- [Supplied data]
▼▼▼

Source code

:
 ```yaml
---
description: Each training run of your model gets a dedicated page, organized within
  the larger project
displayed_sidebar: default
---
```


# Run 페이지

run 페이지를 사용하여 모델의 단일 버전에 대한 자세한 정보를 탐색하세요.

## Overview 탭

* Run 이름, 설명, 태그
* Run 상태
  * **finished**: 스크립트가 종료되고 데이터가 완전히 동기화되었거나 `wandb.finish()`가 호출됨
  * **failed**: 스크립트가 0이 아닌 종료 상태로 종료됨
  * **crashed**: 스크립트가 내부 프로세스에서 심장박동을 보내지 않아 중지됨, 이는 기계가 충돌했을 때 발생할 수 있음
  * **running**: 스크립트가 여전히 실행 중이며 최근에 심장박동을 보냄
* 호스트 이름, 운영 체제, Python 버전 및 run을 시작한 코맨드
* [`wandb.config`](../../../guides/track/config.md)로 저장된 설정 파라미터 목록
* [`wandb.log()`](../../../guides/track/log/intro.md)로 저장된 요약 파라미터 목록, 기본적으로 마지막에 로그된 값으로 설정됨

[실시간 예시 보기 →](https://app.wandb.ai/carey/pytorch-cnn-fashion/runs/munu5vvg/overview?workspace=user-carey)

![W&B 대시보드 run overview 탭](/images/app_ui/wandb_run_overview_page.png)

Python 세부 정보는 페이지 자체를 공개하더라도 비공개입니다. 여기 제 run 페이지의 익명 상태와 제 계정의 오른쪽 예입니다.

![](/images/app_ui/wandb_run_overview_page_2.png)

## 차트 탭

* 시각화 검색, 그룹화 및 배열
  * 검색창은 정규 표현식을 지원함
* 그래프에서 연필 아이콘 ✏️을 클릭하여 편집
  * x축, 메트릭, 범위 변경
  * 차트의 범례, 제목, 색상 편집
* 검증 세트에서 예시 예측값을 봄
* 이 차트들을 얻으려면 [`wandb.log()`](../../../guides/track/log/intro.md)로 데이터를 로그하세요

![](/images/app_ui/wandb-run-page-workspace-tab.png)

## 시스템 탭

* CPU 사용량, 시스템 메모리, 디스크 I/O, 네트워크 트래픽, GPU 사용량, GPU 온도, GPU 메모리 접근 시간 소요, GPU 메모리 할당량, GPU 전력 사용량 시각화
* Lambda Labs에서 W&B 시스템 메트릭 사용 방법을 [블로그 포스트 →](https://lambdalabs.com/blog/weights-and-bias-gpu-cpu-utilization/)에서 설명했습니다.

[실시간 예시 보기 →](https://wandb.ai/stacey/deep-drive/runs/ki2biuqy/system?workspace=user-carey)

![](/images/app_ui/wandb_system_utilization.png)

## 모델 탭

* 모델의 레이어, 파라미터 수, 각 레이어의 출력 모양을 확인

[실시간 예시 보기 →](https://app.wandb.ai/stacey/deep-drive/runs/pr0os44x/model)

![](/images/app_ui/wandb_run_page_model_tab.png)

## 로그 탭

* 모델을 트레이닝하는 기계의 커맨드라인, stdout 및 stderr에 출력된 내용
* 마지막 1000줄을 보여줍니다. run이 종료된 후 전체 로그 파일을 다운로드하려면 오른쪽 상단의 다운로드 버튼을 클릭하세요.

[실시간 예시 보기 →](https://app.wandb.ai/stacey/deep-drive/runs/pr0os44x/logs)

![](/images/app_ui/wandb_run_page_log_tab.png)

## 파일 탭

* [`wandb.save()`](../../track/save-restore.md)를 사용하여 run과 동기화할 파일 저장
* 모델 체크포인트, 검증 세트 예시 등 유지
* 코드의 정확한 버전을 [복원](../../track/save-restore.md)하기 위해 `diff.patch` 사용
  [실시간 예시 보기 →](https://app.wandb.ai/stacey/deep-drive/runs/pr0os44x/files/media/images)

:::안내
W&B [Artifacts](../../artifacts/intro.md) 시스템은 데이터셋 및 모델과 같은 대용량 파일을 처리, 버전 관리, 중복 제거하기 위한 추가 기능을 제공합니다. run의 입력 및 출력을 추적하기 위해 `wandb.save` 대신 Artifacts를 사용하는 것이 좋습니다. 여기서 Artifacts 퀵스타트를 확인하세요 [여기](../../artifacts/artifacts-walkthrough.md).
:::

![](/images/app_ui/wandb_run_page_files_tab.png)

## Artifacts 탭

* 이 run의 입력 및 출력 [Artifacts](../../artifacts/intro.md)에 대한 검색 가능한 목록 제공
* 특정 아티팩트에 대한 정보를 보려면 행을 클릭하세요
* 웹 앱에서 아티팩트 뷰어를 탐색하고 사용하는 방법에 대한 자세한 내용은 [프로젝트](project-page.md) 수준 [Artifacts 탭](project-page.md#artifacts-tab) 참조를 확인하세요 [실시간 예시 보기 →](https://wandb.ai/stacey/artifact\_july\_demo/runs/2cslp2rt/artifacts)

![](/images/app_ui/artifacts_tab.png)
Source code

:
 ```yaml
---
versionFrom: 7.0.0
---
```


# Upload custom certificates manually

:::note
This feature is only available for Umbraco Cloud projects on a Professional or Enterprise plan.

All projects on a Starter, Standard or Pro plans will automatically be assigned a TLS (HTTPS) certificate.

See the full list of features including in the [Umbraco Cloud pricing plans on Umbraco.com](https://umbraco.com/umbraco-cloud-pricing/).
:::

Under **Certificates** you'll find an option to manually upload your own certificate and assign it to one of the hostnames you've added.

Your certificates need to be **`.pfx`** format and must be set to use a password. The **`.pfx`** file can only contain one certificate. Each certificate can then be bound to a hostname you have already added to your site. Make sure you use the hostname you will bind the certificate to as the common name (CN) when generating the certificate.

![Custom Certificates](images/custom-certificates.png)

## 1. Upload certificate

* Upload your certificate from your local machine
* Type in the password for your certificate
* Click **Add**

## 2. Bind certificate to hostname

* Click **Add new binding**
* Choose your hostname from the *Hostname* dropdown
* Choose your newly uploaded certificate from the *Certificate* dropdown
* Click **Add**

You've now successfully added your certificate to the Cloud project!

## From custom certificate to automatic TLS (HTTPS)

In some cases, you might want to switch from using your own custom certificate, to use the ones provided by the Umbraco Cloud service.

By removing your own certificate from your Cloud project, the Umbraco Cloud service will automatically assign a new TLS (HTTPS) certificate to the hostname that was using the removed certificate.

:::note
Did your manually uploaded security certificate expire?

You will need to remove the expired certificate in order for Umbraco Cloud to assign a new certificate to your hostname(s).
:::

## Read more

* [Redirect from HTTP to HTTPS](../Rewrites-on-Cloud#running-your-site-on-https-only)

▲▲▲

- [Goal of the exercise]
Set down only the lines above that fall between the line holding "이 차트들을 얻으려면" and the line holding "다운로드 버튼을 클릭하세요.", inclusive, keeping each exact.

- [Response to this exercise]
* 이 차트들을 얻으려면 [`wandb.log()`](../../../guides/track/log/intro.md)로 데이터를 로그하세요

![](/images/app_ui/wandb-run-page-workspace-tab.png)

## 시스템 탭

* CPU 사용량, 시스템 메모리, 디스크 I/O, 네트워크 트래픽, GPU 사용량, GPU 온도, GPU 메모리 접근 시간 소요, GPU 메모리 할당량, GPU 전력 사용량 시각화
* Lambda Labs에서 W&B 시스템 메트릭 사용 방법을 [블로그 포스트 →](https://lambdalabs.com/blog/weights-and-bias-gpu-cpu-utilization/)에서 설명했습니다.

[실시간 예시 보기 →](https://wandb.ai/stacey/deep-drive/runs/ki2biuqy/system?workspace=user-carey)

![](/images/app_ui/wandb_system_utilization.png)

## 모델 탭

* 모델의 레이어, 파라미터 수, 각 레이어의 출력 모양을 확인

[실시간 예시 보기 →](https://app.wandb.ai/stacey/deep-drive/runs/pr0os44x/model)

![](/images/app_ui/wandb_run_page_model_tab.png)

## 로그 탭

* 모델을 트레이닝하는 기계의 커맨드라인, stdout 및 stderr에 출력된 내용
* 마지막 1000줄을 보여줍니다. run이 종료된 후 전체 로그 파일을 다운로드하려면 오른쪽 상단의 다운로드 버튼을 클릭하세요.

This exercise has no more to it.